Notdiamond Python API library

PyPI version

The Notdiamond Python library provides convenient access to the Notdiamond REST API from any Python 3.9+ application. The library includes type definitions for all request params and response fields, and offers both synchronous and asynchronous clients powered by httpx.

What is Prompt Optimization?

Not Diamond specializes in Prompt Optimization - automatically optimizing your prompts to work optimally across different LLMs. Each language model has unique characteristics, instruction-following patterns, and preferred prompt formats. A prompt that works perfectly for GPT-5 might perform poorly on Claude or Gemini. Manually rewriting prompts for each model is time-consuming and requires deep expertise in each model's quirks.

The Solution: Not Diamond automatically optimizes your prompts with:

  • Automatic optimization of both system and user prompts
  • Built-in evaluation metrics
  • Minimum 25 training examples recommended
  • Processing time: typically 10–30 minutes

Documentation

The REST API documentation can be found on docs.notdiamond.ai.

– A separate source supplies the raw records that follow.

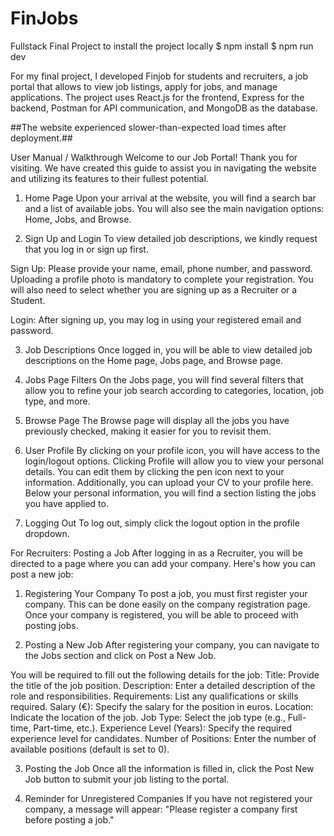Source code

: # FinJobs
Fullstack Final Project
to install the project locally 
$ npm install
$ npm run dev

For my final project, I developed Finjob for students and recruiters, a job portal that allows to view job 
listings, apply for jobs, and manage applications. The project uses React.js for the 
frontend, Express for the backend, Postman for API communication, and MongoDB as 
the database.

##The website experienced slower-than-expected load times after deployment.##

User Manual / Walkthrough
Welcome to our Job Portal! Thank you for visiting. We have created this guide to assist you in navigating the website and utilizing its features to their fullest potential.

1. Home Page
Upon your arrival at the website, you will find a search bar and a list of available jobs.
You will also see the main navigation options: Home, Jobs, and Browse.

2. Sign Up and Login
To view detailed job descriptions, we kindly request that you log in or sign up first.

Sign Up:
Please provide your name, email, phone number, and password.
Uploading a profile photo is mandatory to complete your registration.
You will also need to select whether you are signing up as a Recruiter or a Student.

Login:
After signing up, you may log in using your registered email and password.

3. Job Descriptions
Once logged in, you will be able to view detailed job descriptions on the Home page, Jobs page, and Browse page.

4. Jobs Page Filters
On the Jobs page, you will find several filters that allow you to refine your job search according to categories, location, job type, and more.

5. Browse Page
The Browse page will display all the jobs you have previously checked, making it easier for you to revisit them.

6. User Profile
By clicking on your profile icon, you will have access to the login/logout options.
Clicking Profile will allow you to view your personal details. You can edit them by clicking the pen icon next to your information.
Additionally, you can upload your CV to your profile here.
Below your personal information, you will find a section listing the jobs you have applied to.

7. Logging Out
To log out, simply click the logout option in the profile dropdown.

For Recruiters: Posting a Job
After logging in as a Recruiter, you will be directed to a page where you can add your company. Here's how you can post a new job:

1. Registering Your Company
To post a job, you must first register your company. This can be done easily on the company registration page.
Once your company is registered, you will be able to proceed with posting jobs.

2. Posting a New Job
After registering your company, you can navigate to the Jobs section and click on Post a New Job.

You will be required to fill out the following details for the job:
Title: Provide the title of the job position.
Description: Enter a detailed description of the role and responsibilities.
Requirements: List any qualifications or skills required.
Salary (€): Specify the salary for the position in euros.
Location: Indicate the location of the job.
Job Type: Select the job type (e.g., Full-time, Part-time, etc.).
Experience Level (Years): Specify the required experience level for candidates.
Number of Positions: Enter the number of available positions (default is set to 0).

3. Posting the Job
Once all the information is filled in, click the Post New Job button to submit your job listing to the portal.

4. Reminder for Unregistered Companies
If you have not registered your company, a message will appear:
"Please register a company first before posting a job."

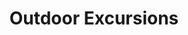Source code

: ---
title: "Outdoor Excursions"
url: /antigua-guatemala/outdoor-excursions/
shop: agencia de viajes
---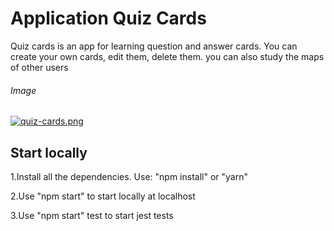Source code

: # Application Quiz Cards

Quiz cards is an app for learning question and answer cards. You can create your own cards, edit them, delete them. you
can also study the maps of other users

###### Image

[![quiz-cards.png](https://i.postimg.cc/QCPwspVh/quiz-cards.png)](https://postimg.cc/GTFqxTk5)

## Start locally

1.Install all the dependencies. Use: "npm install" or "yarn"

2.Use "npm start" to start locally at localhost

3.Use "npm start" test to start jest tests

The full API of this library can be found in api.md.

Installation

# install from PyPI
pip install notdiamond

Usage

Quick Start

import os
from notdiamond import NotDiamond

client = NotDiamond(
    api_key=os.environ.get("NOT_DIAMOND_API_KEY"),  # This is the default and can be omitted
)

# Step 1: Start a prompt optimization job with prototype mode
result = client.prompt_optimization.optimize(
    fields=["question"],
    system_prompt="You are a mathematical assistant that counts digits accurately.",
    target_models=[
        {
            "model": "claude-sonnet-4-5-20250929",
            "provider": "anthropic",
        },
        {
            "model": "gemini-2.5-flash",
            "provider": "google",
        },
    ],
    template="Question: {question}\nAnswer:",
    train_goldens=[
        {
            "fields": {"question": "How many digits are in (23874045494*2789392485)?"},
            "answer": "20",
        },
        {
            "fields": {"question": "How many odd digits are in (999*777*555*333*111)?"},
            "answer": "10",
        },
        {
            "fields": {"question": "How often does the number '17' appear in the digits of (287558*17)?"},
            "answer": "0",
        },
        {
            "fields": {"question": "How many even digits are in (222*444*666*888)?"},
            "answer": "16",
        },
        {
            "fields": {"question": "How many 0s are in (1234567890*1357908642)?"},
            "answer": "2",
        },
    ],
    test_goldens=[
        {
            "fields": {"question": "How many digits are in (9876543210*123456)?"},
            "answer": "15",
        },
        {
            "fields": {"question": "How many odd digits are in (135*579*246)?"},
            "answer": "8",
        },
        {
            "fields": {"question": "How often does the number '42' appear in the digits of (123456789*42)?"},
            "answer": "1",
        },
        {
            "fields": {"question": "How many even digits are in (1111*2222*3333)?"},
            "answer": "10",
        },
        {
            "fields": {"question": "How many 9s are in (999999*888888)?"},
            "answer": "11",
        },
    ],
    evaluation_metric="LLMaaJ:Sem_Sim_1",  # Or use custom evaluation
    prototype_mode=True,  # Enable faster prototype mode for quick experimentation
)

print(f"Optimization started: {result.optimization_run_id}")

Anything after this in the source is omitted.